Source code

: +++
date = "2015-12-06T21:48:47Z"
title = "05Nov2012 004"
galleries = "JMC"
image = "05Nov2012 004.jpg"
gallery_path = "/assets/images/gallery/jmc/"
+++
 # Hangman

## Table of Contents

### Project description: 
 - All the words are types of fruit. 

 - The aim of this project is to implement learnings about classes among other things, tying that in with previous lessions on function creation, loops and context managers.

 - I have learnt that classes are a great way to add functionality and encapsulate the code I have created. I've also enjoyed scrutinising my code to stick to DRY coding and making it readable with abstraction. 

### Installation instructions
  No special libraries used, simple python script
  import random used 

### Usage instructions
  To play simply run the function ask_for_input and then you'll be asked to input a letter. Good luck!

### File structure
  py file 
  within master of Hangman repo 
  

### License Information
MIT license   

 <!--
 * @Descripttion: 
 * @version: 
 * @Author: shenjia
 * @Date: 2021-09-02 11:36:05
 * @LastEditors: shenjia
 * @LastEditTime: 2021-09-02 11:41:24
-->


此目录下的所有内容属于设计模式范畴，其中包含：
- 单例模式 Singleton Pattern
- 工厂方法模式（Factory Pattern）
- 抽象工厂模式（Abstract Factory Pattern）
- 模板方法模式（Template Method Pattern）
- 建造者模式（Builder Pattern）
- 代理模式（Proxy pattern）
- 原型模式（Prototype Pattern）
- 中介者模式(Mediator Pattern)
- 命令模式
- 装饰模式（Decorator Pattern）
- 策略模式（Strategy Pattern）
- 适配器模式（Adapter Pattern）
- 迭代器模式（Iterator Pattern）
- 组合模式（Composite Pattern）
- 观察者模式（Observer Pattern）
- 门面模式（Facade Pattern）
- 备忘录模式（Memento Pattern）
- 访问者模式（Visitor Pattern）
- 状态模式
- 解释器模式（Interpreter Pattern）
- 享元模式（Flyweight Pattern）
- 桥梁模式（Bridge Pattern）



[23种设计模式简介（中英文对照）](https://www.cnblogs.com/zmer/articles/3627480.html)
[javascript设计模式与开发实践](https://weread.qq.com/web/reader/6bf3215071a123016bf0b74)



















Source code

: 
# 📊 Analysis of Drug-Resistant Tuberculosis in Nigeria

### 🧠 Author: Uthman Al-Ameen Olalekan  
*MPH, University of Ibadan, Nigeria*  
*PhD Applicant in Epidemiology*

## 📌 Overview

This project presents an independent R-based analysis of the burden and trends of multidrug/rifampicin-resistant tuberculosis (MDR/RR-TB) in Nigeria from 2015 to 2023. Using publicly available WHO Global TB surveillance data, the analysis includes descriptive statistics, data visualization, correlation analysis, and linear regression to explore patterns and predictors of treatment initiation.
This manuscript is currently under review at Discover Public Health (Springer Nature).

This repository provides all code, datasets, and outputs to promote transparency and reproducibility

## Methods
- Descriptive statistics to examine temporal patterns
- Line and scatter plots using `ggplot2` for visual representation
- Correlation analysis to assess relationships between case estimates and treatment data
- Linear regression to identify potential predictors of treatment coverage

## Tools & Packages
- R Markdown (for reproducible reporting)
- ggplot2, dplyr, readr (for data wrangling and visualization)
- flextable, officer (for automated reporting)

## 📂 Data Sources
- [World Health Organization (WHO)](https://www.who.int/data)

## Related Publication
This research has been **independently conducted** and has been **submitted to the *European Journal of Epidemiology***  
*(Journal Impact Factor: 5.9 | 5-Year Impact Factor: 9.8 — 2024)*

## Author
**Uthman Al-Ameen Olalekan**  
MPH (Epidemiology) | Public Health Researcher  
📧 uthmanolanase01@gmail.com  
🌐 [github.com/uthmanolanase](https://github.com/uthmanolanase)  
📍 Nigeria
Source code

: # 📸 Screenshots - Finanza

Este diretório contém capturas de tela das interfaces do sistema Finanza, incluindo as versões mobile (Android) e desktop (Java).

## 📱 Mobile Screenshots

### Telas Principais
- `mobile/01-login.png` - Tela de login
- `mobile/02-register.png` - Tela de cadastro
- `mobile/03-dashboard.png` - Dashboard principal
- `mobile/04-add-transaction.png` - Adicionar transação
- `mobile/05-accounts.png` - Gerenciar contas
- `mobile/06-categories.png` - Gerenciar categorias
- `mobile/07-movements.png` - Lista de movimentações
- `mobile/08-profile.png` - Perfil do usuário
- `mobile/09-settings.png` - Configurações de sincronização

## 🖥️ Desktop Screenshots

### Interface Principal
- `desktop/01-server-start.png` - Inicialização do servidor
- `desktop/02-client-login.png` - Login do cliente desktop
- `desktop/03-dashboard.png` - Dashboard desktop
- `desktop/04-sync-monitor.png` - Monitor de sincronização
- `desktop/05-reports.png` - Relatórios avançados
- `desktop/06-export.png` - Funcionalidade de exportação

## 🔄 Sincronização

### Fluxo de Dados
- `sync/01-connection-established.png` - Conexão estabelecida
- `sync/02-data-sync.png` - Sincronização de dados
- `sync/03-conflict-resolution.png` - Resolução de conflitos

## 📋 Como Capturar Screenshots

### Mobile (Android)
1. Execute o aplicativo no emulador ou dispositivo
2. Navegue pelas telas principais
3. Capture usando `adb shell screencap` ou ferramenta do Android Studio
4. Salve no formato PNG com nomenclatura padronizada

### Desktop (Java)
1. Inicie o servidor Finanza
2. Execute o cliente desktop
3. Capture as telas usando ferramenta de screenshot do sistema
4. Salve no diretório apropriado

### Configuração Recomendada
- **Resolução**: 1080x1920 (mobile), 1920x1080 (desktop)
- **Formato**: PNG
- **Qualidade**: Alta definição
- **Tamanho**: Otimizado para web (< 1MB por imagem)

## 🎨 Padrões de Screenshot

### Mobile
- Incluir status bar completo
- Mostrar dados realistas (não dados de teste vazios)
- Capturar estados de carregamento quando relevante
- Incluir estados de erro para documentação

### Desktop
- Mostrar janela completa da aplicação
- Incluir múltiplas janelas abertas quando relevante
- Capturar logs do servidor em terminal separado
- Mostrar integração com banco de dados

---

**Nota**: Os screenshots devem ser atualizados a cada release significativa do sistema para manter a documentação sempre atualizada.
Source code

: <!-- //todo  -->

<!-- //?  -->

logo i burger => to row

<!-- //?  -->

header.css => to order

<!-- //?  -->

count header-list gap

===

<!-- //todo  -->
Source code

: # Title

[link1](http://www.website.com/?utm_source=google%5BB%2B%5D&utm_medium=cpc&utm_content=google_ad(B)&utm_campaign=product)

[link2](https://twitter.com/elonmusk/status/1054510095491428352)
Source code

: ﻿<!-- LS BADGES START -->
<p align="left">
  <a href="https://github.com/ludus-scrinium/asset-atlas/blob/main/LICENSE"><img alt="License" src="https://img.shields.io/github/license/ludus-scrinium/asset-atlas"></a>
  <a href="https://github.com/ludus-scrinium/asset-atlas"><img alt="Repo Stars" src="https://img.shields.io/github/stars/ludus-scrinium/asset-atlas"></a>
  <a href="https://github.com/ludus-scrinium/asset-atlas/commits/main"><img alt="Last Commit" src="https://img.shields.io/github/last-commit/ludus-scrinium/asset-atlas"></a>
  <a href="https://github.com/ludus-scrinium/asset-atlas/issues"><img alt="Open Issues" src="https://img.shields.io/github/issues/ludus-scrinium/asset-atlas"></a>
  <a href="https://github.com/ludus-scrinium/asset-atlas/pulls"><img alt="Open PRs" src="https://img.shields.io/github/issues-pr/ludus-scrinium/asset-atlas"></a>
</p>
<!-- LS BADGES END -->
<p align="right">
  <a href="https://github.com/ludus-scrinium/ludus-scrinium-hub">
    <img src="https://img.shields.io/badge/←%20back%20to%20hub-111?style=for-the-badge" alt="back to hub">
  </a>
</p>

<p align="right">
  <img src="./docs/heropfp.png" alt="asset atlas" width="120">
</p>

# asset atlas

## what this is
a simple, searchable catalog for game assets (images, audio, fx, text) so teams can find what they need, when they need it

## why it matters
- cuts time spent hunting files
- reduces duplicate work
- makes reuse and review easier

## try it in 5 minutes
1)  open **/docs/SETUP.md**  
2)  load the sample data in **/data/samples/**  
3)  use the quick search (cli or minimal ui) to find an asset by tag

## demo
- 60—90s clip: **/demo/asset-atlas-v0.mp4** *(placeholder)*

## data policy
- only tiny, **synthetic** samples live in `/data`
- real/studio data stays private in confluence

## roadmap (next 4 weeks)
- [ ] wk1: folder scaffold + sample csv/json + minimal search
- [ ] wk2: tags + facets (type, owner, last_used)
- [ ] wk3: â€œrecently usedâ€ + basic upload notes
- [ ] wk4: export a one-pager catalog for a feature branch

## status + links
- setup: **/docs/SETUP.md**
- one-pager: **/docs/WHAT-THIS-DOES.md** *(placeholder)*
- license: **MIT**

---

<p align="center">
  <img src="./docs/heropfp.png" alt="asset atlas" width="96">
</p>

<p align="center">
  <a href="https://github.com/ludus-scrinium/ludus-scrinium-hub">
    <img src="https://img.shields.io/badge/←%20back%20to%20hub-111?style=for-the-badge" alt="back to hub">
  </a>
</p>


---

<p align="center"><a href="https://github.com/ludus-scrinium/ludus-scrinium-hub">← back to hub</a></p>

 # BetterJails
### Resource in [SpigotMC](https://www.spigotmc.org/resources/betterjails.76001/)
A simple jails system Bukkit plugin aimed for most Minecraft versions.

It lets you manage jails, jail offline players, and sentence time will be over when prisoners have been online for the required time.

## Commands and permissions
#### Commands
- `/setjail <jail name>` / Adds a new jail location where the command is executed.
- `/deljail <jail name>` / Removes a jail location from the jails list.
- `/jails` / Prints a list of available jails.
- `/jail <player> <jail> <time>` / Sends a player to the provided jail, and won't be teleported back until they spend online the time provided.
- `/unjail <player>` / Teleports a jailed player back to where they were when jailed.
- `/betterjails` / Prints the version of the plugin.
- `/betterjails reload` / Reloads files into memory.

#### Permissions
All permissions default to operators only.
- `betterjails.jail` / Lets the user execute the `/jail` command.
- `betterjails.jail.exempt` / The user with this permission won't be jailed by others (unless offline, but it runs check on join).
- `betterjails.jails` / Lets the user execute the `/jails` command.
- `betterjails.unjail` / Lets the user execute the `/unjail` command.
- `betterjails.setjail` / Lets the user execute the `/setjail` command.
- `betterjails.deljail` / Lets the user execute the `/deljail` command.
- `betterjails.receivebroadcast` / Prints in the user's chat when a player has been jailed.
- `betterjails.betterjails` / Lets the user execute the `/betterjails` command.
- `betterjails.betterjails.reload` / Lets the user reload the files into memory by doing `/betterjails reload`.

════════════════

■ **Exercise brief**: Within the listing, how many lines carry the word "only"? Answer with the number alone.

■ **Task answer**: 2